The class DenseMatrix has a parameter data of type Array[V]. Why not using some other mutable collection that can grow dynamically, such as Vector?
-
1just guessing: Probably because communication with native libraries (JNI) has to be done with Arrays, AFAIK you cannot pass arbitrary collections to native code. – Raphael Roth Sep 13 '16 at 14:14
-
Probably also because Arrays are fastest. And why would a matrix need to grow dynamically? Doesn't a matrix always have fixed dimensions? – Jasper-M Sep 13 '16 at 14:43
-
@Raphael Roth Thank you for the reply, can you point to some method of DenseMatrix that communicates with JNI? – Hari Bage Sep 13 '16 at 15:21
-
@Jasper-M You cannot say Arrays are faster in all operations. For example how do you append a column to a matrix that is represented by an Array? You must create a new one, so it would take linear time of the number of elements. If it was a vector, then append would take a constant time (linear of the number of elements in one column). – Hari Bage Sep 13 '16 at 15:27
1 Answers
The comments (from Raphael Roth and Jasper-M) both make good points and they're both part of the reason.
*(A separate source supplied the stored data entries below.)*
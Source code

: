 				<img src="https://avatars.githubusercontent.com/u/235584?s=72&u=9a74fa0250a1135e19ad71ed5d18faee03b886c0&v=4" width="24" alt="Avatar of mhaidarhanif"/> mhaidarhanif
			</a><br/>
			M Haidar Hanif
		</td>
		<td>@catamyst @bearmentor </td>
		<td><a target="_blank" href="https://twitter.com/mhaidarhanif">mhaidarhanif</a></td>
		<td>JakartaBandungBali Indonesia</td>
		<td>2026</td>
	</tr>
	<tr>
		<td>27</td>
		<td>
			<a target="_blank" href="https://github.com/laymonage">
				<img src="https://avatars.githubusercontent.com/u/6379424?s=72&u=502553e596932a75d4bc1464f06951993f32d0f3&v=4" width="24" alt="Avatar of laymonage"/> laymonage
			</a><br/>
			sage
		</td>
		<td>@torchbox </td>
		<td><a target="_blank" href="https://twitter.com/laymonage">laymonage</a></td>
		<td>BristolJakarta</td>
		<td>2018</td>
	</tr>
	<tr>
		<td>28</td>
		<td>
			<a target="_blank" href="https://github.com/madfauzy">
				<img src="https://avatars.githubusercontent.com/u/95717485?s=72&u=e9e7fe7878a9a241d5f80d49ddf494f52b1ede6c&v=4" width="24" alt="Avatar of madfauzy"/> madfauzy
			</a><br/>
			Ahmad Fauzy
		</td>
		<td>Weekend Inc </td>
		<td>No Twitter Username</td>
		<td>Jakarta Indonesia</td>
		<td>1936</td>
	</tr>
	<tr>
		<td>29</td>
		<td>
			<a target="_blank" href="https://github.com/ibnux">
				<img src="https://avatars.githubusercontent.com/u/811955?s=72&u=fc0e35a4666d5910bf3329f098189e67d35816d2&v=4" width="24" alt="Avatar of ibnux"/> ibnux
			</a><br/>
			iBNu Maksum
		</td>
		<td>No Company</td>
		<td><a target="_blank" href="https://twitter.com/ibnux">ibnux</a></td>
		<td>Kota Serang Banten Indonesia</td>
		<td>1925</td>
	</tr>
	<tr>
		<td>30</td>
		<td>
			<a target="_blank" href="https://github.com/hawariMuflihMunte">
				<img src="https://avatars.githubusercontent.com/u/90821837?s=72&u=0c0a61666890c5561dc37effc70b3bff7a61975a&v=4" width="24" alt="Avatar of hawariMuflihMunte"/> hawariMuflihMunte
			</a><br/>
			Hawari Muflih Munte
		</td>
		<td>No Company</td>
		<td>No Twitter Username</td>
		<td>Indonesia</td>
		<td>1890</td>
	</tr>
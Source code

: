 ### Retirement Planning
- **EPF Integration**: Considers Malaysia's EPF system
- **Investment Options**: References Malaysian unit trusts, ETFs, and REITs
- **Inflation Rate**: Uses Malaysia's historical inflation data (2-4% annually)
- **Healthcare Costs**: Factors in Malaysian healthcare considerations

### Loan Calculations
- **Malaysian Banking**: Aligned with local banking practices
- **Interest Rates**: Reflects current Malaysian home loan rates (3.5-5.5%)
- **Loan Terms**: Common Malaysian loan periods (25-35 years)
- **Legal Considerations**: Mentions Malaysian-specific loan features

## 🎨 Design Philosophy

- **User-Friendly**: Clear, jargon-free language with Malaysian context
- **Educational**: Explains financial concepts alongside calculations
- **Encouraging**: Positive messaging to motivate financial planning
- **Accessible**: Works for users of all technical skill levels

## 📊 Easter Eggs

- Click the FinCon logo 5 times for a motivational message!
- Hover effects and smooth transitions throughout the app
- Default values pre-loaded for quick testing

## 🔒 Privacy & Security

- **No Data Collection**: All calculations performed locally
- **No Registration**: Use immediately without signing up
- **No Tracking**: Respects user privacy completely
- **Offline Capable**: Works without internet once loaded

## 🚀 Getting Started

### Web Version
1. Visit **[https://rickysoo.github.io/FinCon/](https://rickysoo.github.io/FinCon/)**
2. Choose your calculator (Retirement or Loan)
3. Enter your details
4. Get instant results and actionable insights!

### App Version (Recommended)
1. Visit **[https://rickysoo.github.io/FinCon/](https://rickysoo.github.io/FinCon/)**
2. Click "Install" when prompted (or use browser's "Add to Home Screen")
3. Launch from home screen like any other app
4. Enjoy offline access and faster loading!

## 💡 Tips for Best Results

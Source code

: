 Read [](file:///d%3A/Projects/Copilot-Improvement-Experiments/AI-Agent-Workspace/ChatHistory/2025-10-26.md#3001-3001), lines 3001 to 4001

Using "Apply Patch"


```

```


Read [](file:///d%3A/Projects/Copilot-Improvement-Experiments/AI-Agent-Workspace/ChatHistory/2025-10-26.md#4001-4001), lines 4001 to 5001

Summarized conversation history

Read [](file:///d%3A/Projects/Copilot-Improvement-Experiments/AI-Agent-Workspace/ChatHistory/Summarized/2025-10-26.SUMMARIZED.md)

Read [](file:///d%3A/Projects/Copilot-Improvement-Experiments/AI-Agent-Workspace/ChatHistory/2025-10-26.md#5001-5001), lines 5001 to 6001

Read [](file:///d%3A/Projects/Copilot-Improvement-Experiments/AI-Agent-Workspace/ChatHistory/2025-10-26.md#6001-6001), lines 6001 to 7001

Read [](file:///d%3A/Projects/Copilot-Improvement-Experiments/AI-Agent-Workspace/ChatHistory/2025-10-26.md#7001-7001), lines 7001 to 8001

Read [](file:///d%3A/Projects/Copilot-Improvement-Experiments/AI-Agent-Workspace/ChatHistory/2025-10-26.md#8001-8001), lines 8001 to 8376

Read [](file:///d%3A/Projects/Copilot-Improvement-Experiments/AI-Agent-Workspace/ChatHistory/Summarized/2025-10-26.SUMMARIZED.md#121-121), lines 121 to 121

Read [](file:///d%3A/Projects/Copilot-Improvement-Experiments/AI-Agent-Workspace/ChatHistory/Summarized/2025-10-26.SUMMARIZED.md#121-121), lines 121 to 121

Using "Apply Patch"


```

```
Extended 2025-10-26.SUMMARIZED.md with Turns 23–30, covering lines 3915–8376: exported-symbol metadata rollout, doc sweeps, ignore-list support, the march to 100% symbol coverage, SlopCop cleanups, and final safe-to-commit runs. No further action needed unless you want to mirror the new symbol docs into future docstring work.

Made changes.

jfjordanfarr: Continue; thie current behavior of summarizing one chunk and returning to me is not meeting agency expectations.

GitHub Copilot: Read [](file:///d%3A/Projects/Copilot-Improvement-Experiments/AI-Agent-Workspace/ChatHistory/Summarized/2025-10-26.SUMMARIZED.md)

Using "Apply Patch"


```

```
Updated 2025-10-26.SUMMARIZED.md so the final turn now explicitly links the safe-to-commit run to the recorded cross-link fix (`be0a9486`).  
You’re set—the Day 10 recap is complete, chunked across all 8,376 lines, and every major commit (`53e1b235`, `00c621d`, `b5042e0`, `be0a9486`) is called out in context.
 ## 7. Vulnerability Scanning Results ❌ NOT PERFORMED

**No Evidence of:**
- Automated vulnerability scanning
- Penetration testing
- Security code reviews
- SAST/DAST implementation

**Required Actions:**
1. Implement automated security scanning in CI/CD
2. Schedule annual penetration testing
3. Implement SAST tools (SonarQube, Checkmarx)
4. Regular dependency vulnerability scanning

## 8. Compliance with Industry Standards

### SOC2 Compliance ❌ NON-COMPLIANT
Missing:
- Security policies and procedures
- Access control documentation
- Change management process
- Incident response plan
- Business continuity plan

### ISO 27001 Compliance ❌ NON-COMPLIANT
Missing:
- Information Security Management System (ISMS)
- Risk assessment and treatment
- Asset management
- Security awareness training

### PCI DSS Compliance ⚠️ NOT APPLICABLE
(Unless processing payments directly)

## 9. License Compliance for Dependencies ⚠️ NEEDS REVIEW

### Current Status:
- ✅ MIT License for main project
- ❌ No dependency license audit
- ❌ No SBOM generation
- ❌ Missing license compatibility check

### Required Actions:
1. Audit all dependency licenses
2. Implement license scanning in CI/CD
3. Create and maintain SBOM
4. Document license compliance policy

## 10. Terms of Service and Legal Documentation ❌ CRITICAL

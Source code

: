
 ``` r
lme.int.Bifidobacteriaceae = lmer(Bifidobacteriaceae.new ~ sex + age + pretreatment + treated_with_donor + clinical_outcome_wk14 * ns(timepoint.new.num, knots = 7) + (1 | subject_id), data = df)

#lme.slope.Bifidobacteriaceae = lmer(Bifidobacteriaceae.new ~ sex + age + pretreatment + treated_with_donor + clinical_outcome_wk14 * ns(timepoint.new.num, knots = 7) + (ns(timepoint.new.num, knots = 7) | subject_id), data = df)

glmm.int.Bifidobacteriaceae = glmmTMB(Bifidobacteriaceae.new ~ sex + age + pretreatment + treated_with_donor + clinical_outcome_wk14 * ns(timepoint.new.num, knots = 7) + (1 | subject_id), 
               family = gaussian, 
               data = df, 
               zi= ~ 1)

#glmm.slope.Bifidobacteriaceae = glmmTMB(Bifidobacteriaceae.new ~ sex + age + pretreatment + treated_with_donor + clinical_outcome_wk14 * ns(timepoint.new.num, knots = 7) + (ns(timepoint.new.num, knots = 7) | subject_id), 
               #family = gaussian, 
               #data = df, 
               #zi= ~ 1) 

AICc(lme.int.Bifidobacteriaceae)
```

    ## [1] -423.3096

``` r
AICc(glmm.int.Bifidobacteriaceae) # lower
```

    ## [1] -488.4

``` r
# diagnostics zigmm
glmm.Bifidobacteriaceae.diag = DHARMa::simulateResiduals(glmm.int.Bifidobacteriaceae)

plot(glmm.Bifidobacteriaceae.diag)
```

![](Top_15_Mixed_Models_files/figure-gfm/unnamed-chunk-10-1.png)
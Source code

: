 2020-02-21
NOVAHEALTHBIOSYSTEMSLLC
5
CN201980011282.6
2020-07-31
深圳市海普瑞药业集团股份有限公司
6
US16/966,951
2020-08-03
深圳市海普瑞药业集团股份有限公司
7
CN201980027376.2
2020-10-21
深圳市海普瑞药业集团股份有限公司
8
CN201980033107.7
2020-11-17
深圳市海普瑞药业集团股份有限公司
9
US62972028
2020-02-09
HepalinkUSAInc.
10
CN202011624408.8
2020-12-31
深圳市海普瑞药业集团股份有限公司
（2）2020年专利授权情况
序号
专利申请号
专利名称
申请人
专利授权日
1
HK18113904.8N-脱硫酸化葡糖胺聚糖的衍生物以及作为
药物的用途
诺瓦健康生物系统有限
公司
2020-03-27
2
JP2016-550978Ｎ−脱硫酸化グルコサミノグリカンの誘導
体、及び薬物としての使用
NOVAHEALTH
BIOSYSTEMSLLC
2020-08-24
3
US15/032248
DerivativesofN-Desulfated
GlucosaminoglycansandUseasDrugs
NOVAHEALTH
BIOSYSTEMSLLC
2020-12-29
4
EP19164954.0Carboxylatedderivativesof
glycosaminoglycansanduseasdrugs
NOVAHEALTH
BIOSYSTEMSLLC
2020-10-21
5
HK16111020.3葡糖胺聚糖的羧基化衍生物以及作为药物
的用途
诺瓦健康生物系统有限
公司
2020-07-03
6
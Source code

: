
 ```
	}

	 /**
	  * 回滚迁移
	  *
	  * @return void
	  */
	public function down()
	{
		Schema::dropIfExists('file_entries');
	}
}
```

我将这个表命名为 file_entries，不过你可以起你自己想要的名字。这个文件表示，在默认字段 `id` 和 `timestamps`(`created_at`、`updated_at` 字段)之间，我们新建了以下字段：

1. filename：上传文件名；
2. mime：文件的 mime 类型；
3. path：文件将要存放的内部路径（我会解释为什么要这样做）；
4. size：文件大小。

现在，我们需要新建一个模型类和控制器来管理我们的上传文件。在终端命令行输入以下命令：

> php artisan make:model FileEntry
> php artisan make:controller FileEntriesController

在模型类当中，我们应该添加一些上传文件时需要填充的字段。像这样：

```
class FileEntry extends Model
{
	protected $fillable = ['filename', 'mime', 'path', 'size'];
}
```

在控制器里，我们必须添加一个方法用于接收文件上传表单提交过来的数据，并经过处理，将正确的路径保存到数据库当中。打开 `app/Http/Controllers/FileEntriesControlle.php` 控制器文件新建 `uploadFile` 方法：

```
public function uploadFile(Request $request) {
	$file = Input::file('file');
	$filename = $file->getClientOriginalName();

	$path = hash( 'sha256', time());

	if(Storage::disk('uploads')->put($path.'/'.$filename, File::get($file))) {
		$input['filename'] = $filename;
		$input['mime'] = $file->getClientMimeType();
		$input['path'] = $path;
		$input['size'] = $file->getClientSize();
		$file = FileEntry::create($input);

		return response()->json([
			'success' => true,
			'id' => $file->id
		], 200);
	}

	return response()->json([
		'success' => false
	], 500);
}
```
Breeze uses netlib-java for handling its interface to native BLAS via JNI, and it uses arrays. (It could have been implemented in terms of Java Buffers, but they didn't.) Dynamically resizing DenseMatrices doesn't make a lot of sense, and the implementations of DM and DV are deliberately similar.
Arrays also have way better performance characteristics than any other built-in collection-like thing in Java and in Scala, and since Breeze cares about being fast, it's the best choice. All generic collections in both scala and java box primitive elements, which is totally unacceptable in performance sensitive environments. (I could have rolled my own specialized ArrayBuffer like thing using Scala's specialized, but I didn't.) Also, java Vector synchronizes all accesses and so it is particularly unacceptable unless you actually need the locking.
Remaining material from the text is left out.